(Given data Opens)

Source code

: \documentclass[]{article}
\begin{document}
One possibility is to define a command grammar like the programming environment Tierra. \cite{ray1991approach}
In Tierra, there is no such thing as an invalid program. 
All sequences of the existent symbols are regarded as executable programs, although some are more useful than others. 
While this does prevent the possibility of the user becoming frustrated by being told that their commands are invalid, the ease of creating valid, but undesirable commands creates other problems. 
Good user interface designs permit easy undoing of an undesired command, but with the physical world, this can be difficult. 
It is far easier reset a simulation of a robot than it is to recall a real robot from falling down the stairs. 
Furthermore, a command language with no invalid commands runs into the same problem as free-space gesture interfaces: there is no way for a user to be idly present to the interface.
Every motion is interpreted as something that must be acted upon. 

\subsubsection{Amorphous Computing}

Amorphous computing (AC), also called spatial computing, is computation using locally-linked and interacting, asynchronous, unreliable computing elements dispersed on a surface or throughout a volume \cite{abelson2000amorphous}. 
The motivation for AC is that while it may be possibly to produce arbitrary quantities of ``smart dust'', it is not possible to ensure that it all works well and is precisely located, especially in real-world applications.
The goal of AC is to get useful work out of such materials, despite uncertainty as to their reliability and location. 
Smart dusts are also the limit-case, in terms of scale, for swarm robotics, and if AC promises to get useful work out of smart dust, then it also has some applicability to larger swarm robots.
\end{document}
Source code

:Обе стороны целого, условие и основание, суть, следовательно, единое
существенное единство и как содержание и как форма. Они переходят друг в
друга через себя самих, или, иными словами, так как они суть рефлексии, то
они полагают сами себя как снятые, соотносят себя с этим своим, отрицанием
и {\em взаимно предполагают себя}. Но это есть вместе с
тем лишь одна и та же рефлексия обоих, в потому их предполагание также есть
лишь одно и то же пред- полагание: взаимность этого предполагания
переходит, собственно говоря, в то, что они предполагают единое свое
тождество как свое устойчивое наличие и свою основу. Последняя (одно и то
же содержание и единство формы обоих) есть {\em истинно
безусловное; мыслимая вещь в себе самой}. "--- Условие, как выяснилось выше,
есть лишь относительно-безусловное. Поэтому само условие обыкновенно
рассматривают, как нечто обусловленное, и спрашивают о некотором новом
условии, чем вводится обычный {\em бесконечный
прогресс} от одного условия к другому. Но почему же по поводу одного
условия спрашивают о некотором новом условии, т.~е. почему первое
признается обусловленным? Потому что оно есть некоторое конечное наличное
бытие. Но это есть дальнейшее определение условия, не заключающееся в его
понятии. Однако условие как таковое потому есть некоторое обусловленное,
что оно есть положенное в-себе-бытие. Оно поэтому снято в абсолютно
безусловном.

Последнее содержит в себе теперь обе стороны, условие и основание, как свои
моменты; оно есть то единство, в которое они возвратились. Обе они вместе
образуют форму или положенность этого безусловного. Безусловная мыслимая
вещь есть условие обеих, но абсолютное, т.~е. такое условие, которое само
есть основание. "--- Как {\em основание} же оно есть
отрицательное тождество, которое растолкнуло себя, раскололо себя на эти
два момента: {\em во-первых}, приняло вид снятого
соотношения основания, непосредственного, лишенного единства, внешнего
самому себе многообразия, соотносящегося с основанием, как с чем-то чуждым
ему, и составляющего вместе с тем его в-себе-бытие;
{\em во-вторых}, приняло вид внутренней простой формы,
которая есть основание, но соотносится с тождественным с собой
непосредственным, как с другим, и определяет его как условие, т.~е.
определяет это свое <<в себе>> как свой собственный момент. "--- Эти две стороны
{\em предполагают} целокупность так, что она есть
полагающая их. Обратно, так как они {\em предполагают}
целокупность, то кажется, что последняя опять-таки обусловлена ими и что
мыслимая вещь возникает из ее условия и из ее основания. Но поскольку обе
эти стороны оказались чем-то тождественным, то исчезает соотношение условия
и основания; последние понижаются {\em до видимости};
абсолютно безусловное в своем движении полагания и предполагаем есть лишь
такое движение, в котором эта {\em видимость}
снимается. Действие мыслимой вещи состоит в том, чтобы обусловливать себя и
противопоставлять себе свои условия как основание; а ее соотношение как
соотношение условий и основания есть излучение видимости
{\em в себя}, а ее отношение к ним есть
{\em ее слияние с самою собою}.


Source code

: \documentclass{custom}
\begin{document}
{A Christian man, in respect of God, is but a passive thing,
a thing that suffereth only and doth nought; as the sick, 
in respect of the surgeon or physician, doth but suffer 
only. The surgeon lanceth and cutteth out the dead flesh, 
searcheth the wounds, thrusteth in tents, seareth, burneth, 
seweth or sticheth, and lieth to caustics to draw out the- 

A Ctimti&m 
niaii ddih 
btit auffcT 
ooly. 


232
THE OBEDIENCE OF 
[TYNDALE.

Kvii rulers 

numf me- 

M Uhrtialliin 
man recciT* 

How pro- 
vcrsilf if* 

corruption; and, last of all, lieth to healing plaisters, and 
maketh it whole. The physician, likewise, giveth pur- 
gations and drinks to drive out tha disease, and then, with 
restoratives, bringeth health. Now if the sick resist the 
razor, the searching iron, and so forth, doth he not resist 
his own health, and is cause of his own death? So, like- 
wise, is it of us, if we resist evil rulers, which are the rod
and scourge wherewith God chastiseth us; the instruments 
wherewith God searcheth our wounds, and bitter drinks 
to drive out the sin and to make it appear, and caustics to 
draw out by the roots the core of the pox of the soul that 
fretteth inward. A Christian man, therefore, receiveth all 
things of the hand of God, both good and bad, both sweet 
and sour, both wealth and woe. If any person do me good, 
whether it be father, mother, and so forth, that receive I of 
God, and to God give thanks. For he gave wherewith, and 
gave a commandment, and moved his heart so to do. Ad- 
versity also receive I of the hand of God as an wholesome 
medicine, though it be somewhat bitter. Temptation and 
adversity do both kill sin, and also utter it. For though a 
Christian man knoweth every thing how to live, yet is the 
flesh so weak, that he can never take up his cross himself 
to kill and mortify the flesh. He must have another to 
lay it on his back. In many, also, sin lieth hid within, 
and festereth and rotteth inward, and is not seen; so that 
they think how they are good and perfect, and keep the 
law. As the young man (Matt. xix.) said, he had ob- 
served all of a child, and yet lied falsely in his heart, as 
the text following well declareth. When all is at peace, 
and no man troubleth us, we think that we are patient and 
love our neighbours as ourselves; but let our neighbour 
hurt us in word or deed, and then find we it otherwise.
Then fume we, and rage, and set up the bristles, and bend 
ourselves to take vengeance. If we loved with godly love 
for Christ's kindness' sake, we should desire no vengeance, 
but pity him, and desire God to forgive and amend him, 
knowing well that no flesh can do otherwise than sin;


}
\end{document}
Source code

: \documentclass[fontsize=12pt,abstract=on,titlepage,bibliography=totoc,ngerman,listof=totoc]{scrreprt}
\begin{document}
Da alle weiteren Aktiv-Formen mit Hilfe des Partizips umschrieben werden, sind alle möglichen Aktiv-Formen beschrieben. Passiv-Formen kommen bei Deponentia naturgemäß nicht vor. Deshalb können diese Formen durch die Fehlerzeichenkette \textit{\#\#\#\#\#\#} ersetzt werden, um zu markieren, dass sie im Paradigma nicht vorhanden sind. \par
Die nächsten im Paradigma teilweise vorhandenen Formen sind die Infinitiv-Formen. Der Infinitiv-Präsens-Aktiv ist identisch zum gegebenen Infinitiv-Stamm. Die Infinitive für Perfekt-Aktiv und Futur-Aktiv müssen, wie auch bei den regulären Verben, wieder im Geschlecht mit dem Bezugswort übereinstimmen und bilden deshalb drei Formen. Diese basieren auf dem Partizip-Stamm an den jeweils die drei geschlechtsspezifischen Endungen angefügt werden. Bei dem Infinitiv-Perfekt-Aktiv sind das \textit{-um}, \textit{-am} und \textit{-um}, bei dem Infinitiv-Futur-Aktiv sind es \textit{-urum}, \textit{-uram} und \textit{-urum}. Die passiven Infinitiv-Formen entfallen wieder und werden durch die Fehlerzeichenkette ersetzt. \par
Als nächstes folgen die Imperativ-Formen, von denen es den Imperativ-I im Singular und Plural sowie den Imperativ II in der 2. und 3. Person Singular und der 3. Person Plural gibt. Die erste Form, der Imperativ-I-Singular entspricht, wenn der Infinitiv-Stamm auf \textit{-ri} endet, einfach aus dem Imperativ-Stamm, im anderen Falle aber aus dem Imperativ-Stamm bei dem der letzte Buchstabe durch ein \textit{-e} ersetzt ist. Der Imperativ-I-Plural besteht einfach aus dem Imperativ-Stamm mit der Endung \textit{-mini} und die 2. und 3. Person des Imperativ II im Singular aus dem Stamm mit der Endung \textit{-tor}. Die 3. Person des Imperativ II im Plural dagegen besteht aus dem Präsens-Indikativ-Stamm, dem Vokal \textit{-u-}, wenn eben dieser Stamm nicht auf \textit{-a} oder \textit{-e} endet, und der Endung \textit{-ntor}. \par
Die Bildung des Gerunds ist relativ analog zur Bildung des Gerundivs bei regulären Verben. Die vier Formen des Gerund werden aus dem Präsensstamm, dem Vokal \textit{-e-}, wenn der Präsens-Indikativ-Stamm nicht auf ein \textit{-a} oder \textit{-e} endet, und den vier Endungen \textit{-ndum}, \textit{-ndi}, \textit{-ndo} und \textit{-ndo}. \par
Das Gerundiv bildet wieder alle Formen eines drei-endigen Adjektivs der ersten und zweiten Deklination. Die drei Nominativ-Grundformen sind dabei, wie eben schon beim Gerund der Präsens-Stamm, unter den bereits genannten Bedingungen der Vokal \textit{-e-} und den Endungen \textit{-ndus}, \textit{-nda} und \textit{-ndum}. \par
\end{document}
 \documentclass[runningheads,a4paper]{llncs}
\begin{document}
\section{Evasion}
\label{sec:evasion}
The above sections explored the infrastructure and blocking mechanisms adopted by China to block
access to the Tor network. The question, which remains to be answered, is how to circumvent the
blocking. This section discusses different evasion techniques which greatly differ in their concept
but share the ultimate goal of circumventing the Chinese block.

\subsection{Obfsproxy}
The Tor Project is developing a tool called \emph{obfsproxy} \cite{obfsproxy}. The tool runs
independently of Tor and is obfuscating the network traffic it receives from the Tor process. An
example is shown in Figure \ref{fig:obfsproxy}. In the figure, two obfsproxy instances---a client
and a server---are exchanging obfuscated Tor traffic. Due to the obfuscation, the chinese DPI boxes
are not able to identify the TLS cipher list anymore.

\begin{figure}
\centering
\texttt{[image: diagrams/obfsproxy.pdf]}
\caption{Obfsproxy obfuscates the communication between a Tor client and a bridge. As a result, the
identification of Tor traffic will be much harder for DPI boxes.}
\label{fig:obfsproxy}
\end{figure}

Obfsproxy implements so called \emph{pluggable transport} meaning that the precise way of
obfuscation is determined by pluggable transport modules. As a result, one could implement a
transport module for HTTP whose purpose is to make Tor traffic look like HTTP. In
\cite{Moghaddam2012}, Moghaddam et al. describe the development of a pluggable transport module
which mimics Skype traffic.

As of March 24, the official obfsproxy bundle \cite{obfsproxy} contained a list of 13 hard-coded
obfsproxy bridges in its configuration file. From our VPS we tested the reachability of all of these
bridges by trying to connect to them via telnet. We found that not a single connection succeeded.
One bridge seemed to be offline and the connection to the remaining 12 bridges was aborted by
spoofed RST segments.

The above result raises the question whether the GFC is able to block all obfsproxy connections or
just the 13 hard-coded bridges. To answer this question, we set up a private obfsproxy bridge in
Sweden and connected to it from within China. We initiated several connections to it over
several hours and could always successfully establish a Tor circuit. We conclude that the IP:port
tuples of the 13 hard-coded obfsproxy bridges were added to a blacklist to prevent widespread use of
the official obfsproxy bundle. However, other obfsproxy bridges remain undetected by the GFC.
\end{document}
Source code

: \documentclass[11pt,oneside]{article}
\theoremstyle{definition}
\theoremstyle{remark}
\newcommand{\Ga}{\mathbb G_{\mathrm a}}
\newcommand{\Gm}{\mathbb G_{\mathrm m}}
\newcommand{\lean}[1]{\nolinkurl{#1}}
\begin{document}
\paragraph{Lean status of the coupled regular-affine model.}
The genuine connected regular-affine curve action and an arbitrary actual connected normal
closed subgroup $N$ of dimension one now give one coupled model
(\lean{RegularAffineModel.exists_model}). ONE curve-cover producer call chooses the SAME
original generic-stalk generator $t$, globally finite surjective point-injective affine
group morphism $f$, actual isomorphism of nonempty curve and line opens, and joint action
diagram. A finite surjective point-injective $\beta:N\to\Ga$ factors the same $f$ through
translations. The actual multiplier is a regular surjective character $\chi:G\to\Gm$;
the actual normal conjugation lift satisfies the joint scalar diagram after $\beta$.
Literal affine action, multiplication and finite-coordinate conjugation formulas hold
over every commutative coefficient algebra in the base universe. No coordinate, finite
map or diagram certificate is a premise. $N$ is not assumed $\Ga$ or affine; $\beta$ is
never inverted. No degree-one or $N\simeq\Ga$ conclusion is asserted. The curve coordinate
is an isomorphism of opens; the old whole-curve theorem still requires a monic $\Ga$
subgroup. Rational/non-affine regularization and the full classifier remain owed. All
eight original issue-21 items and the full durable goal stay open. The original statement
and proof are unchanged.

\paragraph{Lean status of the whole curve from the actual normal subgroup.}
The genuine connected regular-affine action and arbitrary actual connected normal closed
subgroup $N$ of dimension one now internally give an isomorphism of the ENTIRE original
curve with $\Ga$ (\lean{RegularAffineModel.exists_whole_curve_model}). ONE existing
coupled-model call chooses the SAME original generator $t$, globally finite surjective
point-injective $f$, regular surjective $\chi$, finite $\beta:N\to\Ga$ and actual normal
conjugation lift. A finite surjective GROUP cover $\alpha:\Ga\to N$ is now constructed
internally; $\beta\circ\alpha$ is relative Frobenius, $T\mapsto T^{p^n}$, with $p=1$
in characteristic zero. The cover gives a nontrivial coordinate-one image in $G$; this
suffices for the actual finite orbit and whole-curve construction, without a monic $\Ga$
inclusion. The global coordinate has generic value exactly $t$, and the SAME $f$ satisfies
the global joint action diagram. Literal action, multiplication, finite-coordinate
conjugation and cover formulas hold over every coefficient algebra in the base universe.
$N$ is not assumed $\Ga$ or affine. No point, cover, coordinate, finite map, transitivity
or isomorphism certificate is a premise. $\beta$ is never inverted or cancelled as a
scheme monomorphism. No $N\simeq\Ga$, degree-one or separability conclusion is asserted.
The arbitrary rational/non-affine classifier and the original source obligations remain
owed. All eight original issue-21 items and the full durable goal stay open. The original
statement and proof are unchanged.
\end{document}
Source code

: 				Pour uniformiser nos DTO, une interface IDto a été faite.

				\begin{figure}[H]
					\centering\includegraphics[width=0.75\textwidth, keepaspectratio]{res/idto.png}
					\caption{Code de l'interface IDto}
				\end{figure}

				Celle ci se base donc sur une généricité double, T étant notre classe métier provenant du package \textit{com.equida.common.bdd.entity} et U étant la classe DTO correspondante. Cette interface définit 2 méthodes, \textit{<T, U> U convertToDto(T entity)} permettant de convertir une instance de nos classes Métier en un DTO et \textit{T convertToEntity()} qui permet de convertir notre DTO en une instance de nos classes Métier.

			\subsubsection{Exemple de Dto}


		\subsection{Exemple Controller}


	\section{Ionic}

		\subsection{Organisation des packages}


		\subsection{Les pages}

(Given data Closes)

Above are records; repeat only the lines starting at the line with "бытие. Но это" and ending at the line with "самому себе многообразия, соотносящегося", exactly as they appear, both included.

**Solution for this exercise:**
бытие. Но это есть дальнейшее определение условия, не заключающееся в его
понятии. Однако условие как таковое потому есть некоторое обусловленное,
что оно есть положенное в-себе-бытие. Оно поэтому снято в абсолютно
безусловном.

Последнее содержит в себе теперь обе стороны, условие и основание, как свои
моменты; оно есть то единство, в которое они возвратились. Обе они вместе
образуют форму или положенность этого безусловного. Безусловная мыслимая
вещь есть условие обеих, но абсолютное, т.~е. такое условие, которое само
есть основание. "--- Как {\em основание} же оно есть
отрицательное тождество, которое растолкнуло себя, раскололо себя на эти
два момента: {\em во-первых}, приняло вид снятого
соотношения основания, непосредственного, лишенного единства, внешнего
самому себе многообразия, соотносящегося с основанием, как с чем-то чуждым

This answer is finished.